Task brief:
Copy out every line holding the string "switch" from the records below.

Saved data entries

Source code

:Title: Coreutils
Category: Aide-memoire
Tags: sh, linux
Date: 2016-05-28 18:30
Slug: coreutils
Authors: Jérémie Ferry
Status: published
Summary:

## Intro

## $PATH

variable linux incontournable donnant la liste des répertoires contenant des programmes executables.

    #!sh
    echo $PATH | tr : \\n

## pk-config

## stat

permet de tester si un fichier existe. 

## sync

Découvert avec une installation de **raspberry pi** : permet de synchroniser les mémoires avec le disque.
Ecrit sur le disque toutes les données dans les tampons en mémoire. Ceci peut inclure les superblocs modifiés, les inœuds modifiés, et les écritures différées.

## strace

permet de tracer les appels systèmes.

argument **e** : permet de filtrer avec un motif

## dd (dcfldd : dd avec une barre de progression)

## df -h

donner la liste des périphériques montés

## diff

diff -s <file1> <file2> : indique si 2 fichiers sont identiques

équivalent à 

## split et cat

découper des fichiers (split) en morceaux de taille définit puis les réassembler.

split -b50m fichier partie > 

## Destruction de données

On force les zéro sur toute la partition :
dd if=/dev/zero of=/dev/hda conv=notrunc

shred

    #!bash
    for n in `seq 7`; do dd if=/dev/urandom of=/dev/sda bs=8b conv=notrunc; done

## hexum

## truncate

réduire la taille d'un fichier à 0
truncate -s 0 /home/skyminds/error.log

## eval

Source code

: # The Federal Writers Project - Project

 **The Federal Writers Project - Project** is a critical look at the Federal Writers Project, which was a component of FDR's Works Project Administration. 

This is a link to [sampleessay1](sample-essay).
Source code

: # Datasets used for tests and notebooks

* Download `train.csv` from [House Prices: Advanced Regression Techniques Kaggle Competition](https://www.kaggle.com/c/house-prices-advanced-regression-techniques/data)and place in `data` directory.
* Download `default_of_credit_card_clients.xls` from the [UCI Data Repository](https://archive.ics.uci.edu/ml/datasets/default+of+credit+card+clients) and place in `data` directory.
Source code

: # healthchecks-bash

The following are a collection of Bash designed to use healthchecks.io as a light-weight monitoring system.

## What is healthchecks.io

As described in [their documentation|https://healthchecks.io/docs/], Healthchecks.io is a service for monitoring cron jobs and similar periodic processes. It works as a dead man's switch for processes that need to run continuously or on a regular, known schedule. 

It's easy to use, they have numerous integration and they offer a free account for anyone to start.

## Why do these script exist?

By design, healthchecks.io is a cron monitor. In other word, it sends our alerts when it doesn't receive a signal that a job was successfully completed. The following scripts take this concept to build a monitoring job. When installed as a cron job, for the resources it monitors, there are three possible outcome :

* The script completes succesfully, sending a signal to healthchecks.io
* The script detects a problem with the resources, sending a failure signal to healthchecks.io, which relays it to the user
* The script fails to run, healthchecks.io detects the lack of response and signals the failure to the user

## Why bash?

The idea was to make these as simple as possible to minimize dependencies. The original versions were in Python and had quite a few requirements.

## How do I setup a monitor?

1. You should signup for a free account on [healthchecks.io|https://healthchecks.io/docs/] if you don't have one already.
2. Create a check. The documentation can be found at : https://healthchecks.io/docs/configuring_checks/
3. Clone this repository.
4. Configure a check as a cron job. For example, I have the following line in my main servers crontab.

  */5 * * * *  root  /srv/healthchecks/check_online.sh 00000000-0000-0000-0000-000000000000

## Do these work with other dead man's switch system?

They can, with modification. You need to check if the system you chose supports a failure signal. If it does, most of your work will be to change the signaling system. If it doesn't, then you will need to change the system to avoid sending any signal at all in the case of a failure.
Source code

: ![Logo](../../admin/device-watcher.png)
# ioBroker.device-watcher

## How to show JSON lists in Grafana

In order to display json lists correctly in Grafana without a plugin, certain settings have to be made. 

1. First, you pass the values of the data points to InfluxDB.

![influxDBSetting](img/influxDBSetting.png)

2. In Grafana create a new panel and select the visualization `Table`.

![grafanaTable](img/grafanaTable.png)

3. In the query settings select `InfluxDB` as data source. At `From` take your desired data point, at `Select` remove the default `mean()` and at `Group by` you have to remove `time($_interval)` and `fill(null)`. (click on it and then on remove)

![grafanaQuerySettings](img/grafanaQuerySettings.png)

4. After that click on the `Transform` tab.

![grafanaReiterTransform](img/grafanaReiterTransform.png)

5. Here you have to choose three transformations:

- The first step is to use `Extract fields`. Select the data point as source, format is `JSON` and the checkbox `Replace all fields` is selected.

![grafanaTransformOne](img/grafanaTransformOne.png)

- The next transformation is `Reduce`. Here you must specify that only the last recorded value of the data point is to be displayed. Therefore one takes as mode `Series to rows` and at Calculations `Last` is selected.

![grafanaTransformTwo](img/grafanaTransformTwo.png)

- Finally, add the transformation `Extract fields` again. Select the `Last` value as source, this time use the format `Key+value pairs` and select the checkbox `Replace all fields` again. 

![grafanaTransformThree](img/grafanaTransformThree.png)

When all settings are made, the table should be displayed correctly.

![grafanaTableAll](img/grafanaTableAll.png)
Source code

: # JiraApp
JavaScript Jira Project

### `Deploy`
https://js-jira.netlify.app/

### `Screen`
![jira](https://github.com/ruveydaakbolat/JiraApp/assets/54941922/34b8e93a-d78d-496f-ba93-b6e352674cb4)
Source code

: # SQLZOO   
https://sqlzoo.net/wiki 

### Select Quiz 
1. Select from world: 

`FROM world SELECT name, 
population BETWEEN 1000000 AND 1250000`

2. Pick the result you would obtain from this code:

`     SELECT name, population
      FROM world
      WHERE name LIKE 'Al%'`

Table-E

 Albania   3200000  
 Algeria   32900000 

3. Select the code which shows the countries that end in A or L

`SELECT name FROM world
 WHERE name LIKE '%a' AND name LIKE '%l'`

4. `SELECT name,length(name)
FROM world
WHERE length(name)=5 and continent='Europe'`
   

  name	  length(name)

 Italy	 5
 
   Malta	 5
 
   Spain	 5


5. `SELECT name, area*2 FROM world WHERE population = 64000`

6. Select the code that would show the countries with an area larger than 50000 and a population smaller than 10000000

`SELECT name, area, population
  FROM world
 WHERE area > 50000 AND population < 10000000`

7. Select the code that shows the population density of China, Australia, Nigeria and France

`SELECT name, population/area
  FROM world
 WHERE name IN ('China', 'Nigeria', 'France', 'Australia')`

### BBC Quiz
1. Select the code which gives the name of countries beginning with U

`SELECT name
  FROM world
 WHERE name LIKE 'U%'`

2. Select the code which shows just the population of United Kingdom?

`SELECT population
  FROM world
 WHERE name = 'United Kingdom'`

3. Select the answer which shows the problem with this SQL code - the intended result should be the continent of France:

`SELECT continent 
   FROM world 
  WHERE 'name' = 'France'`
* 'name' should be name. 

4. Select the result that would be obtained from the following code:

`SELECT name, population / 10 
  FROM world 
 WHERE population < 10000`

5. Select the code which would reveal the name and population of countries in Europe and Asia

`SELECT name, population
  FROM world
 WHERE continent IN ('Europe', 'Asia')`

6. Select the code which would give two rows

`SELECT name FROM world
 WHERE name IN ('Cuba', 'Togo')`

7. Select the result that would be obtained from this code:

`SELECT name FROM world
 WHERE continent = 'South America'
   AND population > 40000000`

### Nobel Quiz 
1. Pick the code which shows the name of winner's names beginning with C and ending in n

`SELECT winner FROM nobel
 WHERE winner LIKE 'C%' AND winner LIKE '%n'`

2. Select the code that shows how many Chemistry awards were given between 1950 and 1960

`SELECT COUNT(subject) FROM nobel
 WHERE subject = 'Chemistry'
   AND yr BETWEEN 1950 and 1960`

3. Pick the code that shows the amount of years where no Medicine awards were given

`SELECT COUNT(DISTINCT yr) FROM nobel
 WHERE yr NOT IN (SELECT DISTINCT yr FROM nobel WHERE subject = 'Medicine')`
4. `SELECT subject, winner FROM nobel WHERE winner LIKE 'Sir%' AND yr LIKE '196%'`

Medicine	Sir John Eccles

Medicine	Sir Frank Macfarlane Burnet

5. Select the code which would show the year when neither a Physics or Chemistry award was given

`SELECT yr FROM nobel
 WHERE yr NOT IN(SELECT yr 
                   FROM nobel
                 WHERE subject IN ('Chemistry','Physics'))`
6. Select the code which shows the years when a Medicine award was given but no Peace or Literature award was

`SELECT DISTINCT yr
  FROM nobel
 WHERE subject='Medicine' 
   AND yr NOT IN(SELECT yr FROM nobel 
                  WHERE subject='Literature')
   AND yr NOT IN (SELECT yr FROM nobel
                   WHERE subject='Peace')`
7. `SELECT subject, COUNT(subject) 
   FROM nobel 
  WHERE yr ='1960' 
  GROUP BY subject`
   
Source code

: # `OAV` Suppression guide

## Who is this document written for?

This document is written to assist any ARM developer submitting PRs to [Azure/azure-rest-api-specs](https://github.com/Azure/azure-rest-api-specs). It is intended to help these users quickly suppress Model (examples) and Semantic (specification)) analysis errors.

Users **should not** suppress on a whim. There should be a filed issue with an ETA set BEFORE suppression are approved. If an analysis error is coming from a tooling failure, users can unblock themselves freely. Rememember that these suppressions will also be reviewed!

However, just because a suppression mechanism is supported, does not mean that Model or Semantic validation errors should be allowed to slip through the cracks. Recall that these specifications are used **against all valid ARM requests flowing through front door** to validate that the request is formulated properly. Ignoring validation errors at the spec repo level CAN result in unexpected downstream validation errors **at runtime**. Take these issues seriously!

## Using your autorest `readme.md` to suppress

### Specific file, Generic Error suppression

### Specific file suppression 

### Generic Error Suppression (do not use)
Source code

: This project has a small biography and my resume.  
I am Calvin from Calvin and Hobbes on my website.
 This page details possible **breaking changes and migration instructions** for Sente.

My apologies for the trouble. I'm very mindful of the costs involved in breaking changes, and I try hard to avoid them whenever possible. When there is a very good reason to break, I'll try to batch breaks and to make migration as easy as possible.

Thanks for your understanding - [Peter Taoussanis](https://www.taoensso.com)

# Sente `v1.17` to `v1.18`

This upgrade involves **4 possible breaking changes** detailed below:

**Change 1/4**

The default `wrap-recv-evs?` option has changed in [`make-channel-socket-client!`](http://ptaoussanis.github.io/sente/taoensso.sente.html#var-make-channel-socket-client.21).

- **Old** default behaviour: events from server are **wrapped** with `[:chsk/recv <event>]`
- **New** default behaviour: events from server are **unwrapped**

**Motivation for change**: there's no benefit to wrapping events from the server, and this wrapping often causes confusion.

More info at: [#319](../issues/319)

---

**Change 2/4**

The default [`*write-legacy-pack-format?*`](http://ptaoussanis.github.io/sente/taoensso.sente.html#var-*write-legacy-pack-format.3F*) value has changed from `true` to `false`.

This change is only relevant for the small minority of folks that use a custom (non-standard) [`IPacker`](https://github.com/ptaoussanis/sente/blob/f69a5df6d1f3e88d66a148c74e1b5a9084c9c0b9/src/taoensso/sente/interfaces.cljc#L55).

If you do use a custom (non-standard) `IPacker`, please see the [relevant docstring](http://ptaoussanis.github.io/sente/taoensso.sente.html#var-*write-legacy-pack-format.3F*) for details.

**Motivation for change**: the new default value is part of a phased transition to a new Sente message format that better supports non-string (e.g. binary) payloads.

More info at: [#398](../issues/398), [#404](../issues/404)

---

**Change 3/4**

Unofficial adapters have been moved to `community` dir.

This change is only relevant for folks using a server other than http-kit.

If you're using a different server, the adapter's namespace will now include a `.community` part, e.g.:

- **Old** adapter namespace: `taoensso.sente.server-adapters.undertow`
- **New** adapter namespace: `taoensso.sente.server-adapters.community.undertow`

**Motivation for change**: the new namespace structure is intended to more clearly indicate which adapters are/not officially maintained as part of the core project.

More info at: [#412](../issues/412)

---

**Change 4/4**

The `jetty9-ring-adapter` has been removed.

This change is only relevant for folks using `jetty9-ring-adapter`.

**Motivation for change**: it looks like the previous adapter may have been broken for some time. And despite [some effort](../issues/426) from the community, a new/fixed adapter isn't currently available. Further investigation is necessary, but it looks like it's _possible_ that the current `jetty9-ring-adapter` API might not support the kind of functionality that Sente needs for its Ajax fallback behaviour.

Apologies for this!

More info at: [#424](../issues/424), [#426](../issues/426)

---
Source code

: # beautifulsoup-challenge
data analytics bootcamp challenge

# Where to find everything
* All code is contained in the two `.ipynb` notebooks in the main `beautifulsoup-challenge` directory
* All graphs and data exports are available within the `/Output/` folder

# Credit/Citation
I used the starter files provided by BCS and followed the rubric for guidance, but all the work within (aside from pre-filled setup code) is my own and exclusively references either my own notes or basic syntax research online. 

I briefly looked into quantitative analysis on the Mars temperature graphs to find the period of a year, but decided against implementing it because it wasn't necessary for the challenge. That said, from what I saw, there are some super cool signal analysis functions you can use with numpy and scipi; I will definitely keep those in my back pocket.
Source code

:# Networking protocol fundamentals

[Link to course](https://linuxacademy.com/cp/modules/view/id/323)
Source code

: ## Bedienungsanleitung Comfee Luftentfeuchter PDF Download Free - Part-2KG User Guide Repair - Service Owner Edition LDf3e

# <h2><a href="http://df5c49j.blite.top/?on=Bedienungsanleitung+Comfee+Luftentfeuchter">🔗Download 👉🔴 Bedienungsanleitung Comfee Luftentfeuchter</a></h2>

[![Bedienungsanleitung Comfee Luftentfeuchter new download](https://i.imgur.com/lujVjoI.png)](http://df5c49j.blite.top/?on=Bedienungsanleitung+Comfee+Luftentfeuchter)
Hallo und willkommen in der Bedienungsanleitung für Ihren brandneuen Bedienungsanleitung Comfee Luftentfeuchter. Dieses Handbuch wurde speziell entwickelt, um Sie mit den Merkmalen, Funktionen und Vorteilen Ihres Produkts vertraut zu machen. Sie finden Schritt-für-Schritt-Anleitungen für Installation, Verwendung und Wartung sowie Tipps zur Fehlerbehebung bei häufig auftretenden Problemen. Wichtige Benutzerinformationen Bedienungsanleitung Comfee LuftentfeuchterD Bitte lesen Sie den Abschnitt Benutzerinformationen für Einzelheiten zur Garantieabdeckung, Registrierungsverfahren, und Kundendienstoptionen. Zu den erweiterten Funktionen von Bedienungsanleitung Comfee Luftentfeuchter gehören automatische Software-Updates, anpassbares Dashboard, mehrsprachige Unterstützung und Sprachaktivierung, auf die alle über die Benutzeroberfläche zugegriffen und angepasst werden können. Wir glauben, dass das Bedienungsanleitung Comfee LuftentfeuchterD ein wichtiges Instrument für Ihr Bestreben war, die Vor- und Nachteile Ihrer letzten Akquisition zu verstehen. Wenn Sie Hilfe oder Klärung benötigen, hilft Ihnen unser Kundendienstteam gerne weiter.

Response for this exercise:
As described in [their documentation|https://healthchecks.io/docs/], Healthchecks.io is a service for monitoring cron jobs and similar periodic processes. It works as a dead man's switch for processes that need to run continuously or on a regular, known schedule. 
## Do these work with other dead man's switch system?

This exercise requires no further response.